The Apollo Has Landed (July 20, 1969)
- For aeons the goddess
- rolled her eye
- like Polyphemus*
- across infinity's
- sky, letting drop
- her lid languidly
- over each fourth week.
- Her beauty dismayed
- the cavemen
- as they crowded
- round their cathedral
- spires from the sun.
- Shuddering with fear
- and cold they
- understood
- the fanning of such
- astral lashes
- would beat out this
- same pitiful flame . . .
- especially if they closed their own eyes--
- she had also an ugly side.
- Thief, she stole
- her light from day--
- though they never could have explained that--
- they merely knew
- she'd steal theirs too.
- So they meted out
- their tribute
- and despite her
- absconding ways
- she proved constant,
- ushering in their plantings and harvests,
- welcoming
- every offspring,
- towing her barge of tides.
- She stayed throughout
- all floods and famines,
- scudded under clouds
- and indolent stars,
- odd times aberrant and
- apocalyptically
- hiding. But always
- she returned with promise,
- sliding her
- Mona Lisa gleam
- across heaven's dark face.
- All men craved her.
- Hours they stood
- on lonely beaches,
- sentinels scheming
- to master her;
- for centuries they prayed
- and wrote her lyrics, offering their souls
- for consumption: the bond
- was symbiotic.
- And in my lifetime
- I have seen men
- plunder her;
- never will she
- be the same.
- Rejoicing victory,
- the seed of male
- was meant for all;
- yet she, and she alone
- would flower
- by metaphor.
- Now men have held her
- in their hands and
- she has turned to stone.
- Eyeless, the cyclops weeps.
- N.N.
- *Cyclops in THE ODYSSEY
- ****
- A true poem is necessarily an invocation of the White Goddess, or Muse, the Mother of all Living, the ancient power of fright and lust . . .
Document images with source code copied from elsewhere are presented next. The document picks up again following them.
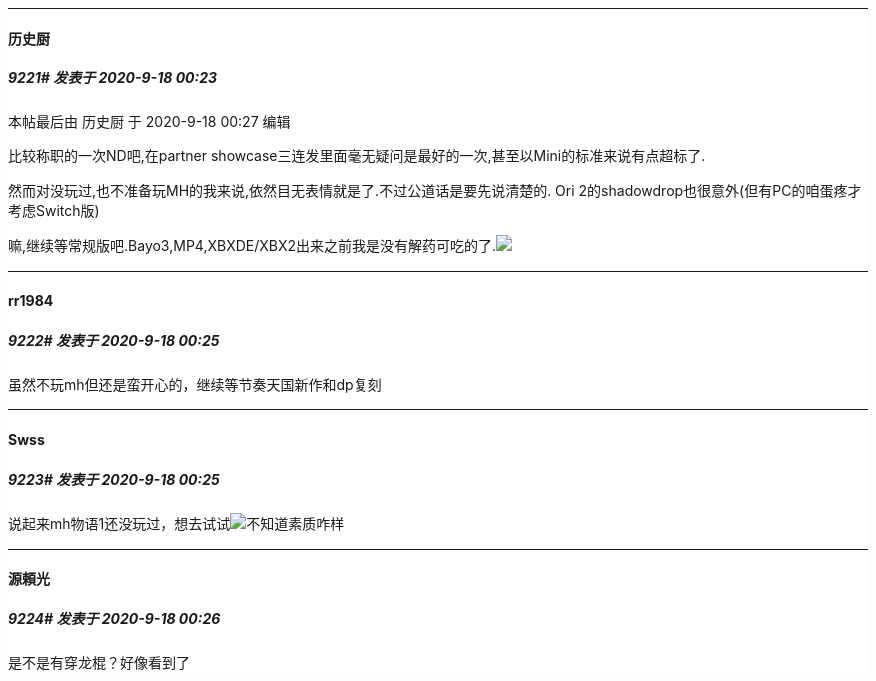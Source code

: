 

*****

####  历史厨  
##### 9221#       发表于 2020-9-18 00:23



 本帖最后由 历史厨 于 2020-9-18 00:27 编辑 

比较称职的一次ND吧,在partner showcase三连发里面毫无疑问是最好的一次,甚至以Mini的标准来说有点超标了.


然而对没玩过,也不准备玩MH的我来说,依然目无表情就是了.不过公道话是要先说清楚的. Ori 2的shadowdrop也很意外(但有PC的咱蛋疼才考虑Switch版)


嘛,继续等常规版吧.Bayo3,MP4,XBXDE/XBX2出来之前我是没有解药可吃的了.<img src="https://static.saraba1st.com/image/smiley/face2017/001.png" referrerpolicy="no-referrer">







*****

####  rr1984  
##### 9222#       发表于 2020-9-18 00:25




虽然不玩mh但还是蛮开心的，继续等节奏天国新作和dp复刻







*****

####  Swss  
##### 9223#       发表于 2020-9-18 00:25




说起来mh物语1还没玩过，想去试试<img src="https://static.saraba1st.com/image/smiley/face2017/009.gif" referrerpolicy="no-referrer">不知道素质咋样







*****

####  源頼光  
##### 9224#       发表于 2020-9-18 00:26




是不是有穿龙棍？好像看到了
- The White Goddess is anti-domestic; she is the perpetual "other woman", and her part is difficult indeed for a woman of sensibility to play for more than a few years, because the temptation to commit suicide in simple domesticity lurks in every maenad's and muse's heart . . .
- That is not to say that a woman should refrain from writing poems; only that she should write as a woman, not as if she were an honorary man.
- Robert Graves
- THE WHITE GODDESS
- ****
- With Words
- With words I'll bind your heart
- Tethered to my love
- Strain not wild one
- The brain strikes a mighty whip
- When passion cries
- Whoa
- Come, it is time for taming.
- P.N.
- A Man Invoking the White Goddess
- YOU THINK TOO POETICALLY, HE SAID
- SHAKING HIS HEAD, COFFEE COLD, UNTOUCHED;
- REAL LIFE HAS NOT SUCH BOLD OLYMPIC SHAPE.
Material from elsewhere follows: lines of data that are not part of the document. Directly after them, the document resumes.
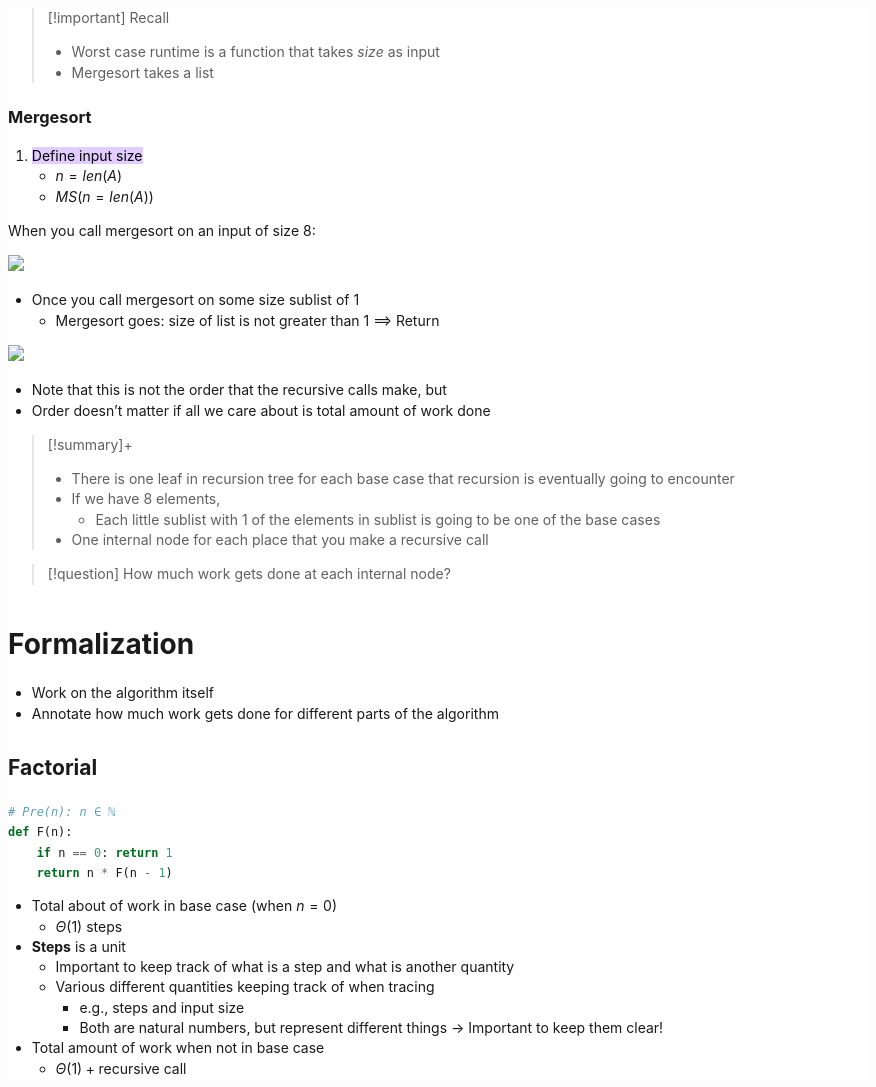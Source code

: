 > [!important] Recall
> - Worst case runtime is a function that takes *size* as input
> - Mergesort takes a list

### Mergesort

1. <mark style="background: #D2B3FFA6;">Define input size</mark>
    - $n = len(A)$
    - $MS(n = len(A))$

When you call mergesort on an input of size 8:

![](https://i.imgur.com/POgstZB.png)

- Once you call mergesort on some size sublist of 1
    - Mergesort goes: size of list is not greater than 1 $\implies$ Return

![](https://i.imgur.com/J1TLX7f.png)

- Note that this is not the order that the recursive calls make, but
- Order doesn’t matter if all we care about is total amount of work done

> [!summary]+
> - There is one leaf in recursion tree for each base case that recursion is eventually going to encounter
> - If we have 8 elements,
>     - Each little sublist with 1 of the elements in sublist is going to be one of the base cases
> - One internal node for each place that you make a recursive call

> [!question] How much work gets done at each internal node?

# Formalization

- Work on the algorithm itself
- Annotate how much work gets done for different parts of the algorithm

## Factorial

```python
# Pre(n): n ∈ ℕ
def F(n):
    if n == 0: return 1
    return n * F(n - 1)
```

- Total about of work in base case (when $n = 0$)
    - $\Theta (1)$ steps
- **Steps** is a unit
    - Important to keep track of what is a step and what is another quantity
    - Various different quantities keeping track of when tracing
        - e.g., steps and input size
        - Both are natural numbers, but represent different things → Important to keep them clear!
- Total amount of work when not in base case
    - $\Theta(1) + \text{recursive call}$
- Desolate Across The Table's Wide Abyss,
- Averted Eyes Could Not Yet Retrieve
- The Goddess, The Answer Of The Muse.
- the poet must define man's epic contours
- though they seem pale platonic shadows
- dim icons cast on cavernous dreary days
- N.N.
- ****
- The Goddess is a lovely, slender woman with a hooked nose, deathly pale face, lips as red as rowan berries, startlingly blue eyes and long fair hair. She will suddenly transform herself into sow, mare, bitch, vixen, she-ass, mermaid or loathsome nag. The Night Mare is one of the cruelest aspects of the White Goddess.
- Robert Graves
- THE WHITE GODDESS
- ****
- Death of a Dog
- One day while I wrestled with the words of a poem
- A dog died and I the would-be poet
- Surrendered to the Goddess's seduction
- Sounding a death knell for that devoted one.
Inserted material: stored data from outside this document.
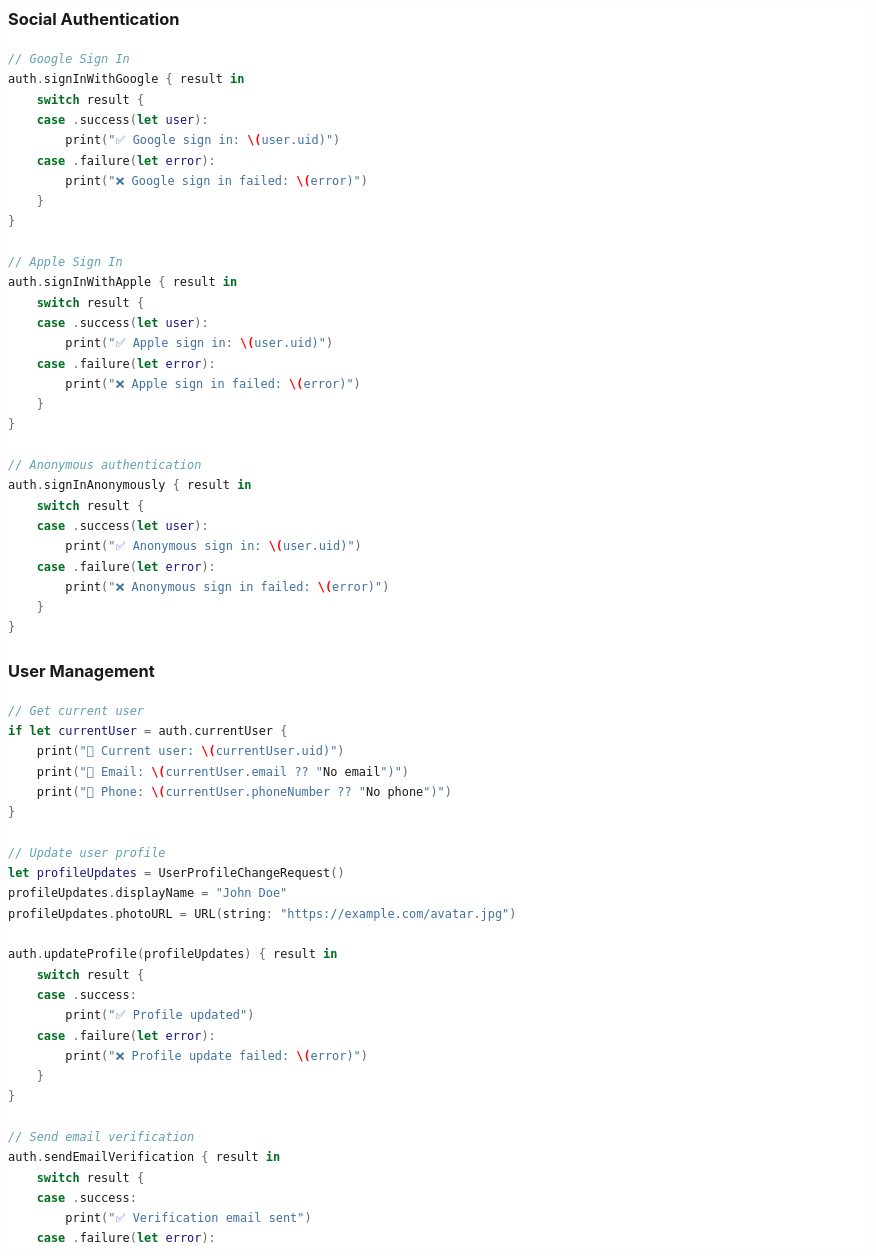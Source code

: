 ### Social Authentication

```swift
// Google Sign In
auth.signInWithGoogle { result in
    switch result {
    case .success(let user):
        print("✅ Google sign in: \(user.uid)")
    case .failure(let error):
        print("❌ Google sign in failed: \(error)")
    }
}

// Apple Sign In
auth.signInWithApple { result in
    switch result {
    case .success(let user):
        print("✅ Apple sign in: \(user.uid)")
    case .failure(let error):
        print("❌ Apple sign in failed: \(error)")
    }
}

// Anonymous authentication
auth.signInAnonymously { result in
    switch result {
    case .success(let user):
        print("✅ Anonymous sign in: \(user.uid)")
    case .failure(let error):
        print("❌ Anonymous sign in failed: \(error)")
    }
}
```

### User Management

```swift
// Get current user
if let currentUser = auth.currentUser {
    print("👤 Current user: \(currentUser.uid)")
    print("📧 Email: \(currentUser.email ?? "No email")")
    print("📱 Phone: \(currentUser.phoneNumber ?? "No phone")")
}

// Update user profile
let profileUpdates = UserProfileChangeRequest()
profileUpdates.displayName = "John Doe"
profileUpdates.photoURL = URL(string: "https://example.com/avatar.jpg")

auth.updateProfile(profileUpdates) { result in
    switch result {
    case .success:
        print("✅ Profile updated")
    case .failure(let error):
        print("❌ Profile update failed: \(error)")
    }
}

// Send email verification
auth.sendEmailVerification { result in
    switch result {
    case .success:
        print("✅ Verification email sent")
    case .failure(let error):
```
- Could the bewildered eyes of that betrayed beast
- Comprehend such duplicity such deceit?
- What Belle Dame Sans Merci would ever compel
- A poet to place his grace with deathless words:
- Though she may walk in beauty like the night--
- still
- I shudder at such a chill and pitiless Belle!
- N.N.
- You Wonder Why I do It
- Pity not the poet in his garret
- For he takes both cure and nourishment
- From the myths that he can make or recreate,
- Fabrics of his truth with fable interfaced.
- He starves not in his apparent state of pathos
- Cursed only by his slavery to the Goddess.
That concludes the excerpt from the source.